**Plain-text document sources:**
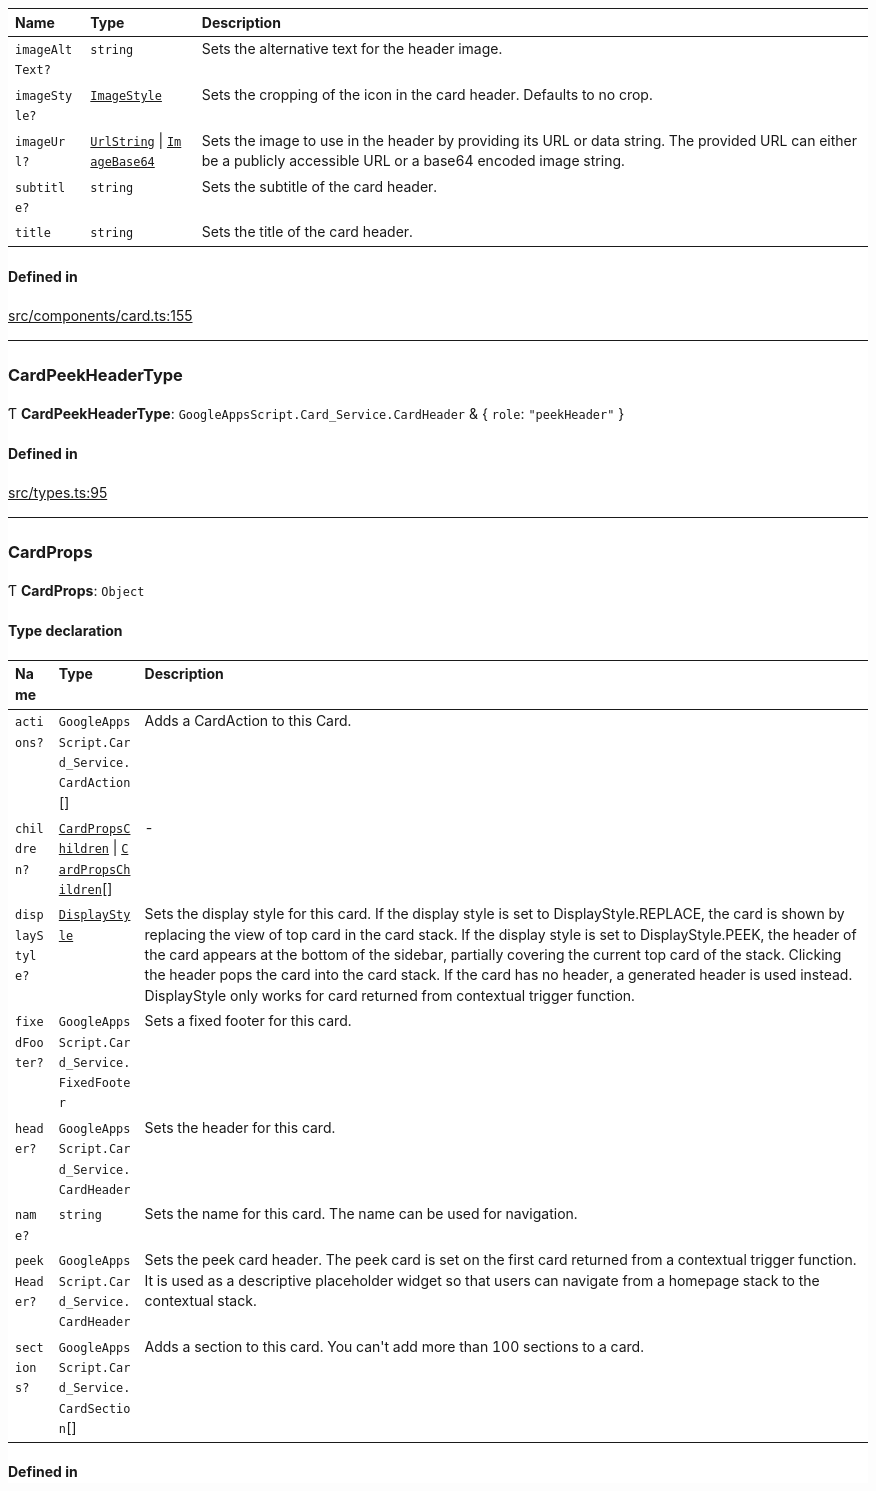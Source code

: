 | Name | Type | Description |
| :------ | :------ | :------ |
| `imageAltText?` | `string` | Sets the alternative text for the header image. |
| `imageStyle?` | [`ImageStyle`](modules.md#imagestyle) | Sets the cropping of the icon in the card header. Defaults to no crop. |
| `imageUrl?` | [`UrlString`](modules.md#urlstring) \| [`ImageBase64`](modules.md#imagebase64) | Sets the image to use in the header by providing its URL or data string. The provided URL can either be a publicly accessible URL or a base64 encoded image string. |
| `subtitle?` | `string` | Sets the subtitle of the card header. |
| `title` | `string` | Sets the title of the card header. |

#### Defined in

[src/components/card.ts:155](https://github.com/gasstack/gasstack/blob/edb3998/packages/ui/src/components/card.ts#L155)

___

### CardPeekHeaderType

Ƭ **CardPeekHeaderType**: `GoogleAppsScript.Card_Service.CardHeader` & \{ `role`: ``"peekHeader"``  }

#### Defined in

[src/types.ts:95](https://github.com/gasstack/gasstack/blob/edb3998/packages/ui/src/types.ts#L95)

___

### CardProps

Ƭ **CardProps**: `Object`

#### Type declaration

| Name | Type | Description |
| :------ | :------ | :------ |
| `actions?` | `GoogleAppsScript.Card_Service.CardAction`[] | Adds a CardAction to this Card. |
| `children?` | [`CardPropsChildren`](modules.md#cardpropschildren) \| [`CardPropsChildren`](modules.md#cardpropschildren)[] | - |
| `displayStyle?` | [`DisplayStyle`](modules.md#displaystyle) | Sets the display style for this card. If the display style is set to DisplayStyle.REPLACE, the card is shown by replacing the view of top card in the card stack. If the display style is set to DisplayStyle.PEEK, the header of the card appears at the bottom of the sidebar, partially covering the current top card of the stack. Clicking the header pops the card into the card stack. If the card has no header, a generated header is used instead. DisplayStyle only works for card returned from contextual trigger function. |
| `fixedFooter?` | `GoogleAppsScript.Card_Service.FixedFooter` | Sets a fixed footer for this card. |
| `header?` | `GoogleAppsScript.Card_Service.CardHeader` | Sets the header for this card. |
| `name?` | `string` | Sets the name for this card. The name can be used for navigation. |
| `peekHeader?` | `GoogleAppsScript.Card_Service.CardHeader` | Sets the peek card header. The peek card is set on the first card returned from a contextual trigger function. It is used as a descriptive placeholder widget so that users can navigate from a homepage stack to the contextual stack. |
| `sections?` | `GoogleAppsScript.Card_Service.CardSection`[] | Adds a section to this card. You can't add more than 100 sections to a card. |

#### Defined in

**Your instructions:** A single number, please: how many lines in the data above contain the string "https"?

**Response area:** 2